- [The task] Every entry below must be copied exactly, with nothing left out.
"""
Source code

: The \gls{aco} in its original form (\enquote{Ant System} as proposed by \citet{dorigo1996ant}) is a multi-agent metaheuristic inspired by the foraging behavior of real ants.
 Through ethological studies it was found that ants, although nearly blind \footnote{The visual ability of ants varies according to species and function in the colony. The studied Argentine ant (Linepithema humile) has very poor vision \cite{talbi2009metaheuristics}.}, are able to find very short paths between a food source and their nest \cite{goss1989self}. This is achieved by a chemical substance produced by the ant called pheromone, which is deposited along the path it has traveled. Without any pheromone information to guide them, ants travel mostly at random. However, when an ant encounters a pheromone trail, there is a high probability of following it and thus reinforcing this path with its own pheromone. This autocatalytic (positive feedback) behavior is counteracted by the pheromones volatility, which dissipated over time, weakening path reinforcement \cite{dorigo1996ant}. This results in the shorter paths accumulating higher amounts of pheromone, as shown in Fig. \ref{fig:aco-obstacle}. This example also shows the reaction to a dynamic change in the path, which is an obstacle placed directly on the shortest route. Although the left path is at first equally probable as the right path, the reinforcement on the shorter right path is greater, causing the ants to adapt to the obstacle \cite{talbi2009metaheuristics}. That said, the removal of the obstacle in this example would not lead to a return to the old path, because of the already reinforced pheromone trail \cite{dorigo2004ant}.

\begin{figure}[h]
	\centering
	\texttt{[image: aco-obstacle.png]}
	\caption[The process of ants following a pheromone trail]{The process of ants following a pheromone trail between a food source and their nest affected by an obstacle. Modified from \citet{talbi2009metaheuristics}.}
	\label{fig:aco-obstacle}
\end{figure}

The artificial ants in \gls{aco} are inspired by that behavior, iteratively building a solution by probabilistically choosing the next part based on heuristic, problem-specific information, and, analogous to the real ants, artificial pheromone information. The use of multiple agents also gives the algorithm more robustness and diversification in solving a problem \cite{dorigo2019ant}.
"""
- [Task output]
Source code

: The \gls{aco} in its original form (\enquote{Ant System} as proposed by \citet{dorigo1996ant}) is a multi-agent metaheuristic inspired by the foraging behavior of real ants.
 Through ethological studies it was found that ants, although nearly blind \footnote{The visual ability of ants varies according to species and function in the colony. The studied Argentine ant (Linepithema humile) has very poor vision \cite{talbi2009metaheuristics}.}, are able to find very short paths between a food source and their nest \cite{goss1989self}. This is achieved by a chemical substance produced by the ant called pheromone, which is deposited along the path it has traveled. Without any pheromone information to guide them, ants travel mostly at random. However, when an ant encounters a pheromone trail, there is a high probability of following it and thus reinforcing this path with its own pheromone. This autocatalytic (positive feedback) behavior is counteracted by the pheromones volatility, which dissipated over time, weakening path reinforcement \cite{dorigo1996ant}. This results in the shorter paths accumulating higher amounts of pheromone, as shown in Fig. \ref{fig:aco-obstacle}. This example also shows the reaction to a dynamic change in the path, which is an obstacle placed directly on the shortest route. Although the left path is at first equally probable as the right path, the reinforcement on the shorter right path is greater, causing the ants to adapt to the obstacle \cite{talbi2009metaheuristics}. That said, the removal of the obstacle in this example would not lead to a return to the old path, because of the already reinforced pheromone trail \cite{dorigo2004ant}.

\begin{figure}[h]
	\centering
	\texttt{[image: aco-obstacle.png]}
	\caption[The process of ants following a pheromone trail]{The process of ants following a pheromone trail between a food source and their nest affected by an obstacle. Modified from \citet{talbi2009metaheuristics}.}
	\label{fig:aco-obstacle}
\end{figure}

The artificial ants in \gls{aco} are inspired by that behavior, iteratively building a solution by probabilistically choosing the next part based on heuristic, problem-specific information, and, analogous to the real ants, artificial pheromone information. The use of multiple agents also gives the algorithm more robustness and diversification in solving a problem \cite{dorigo2019ant}.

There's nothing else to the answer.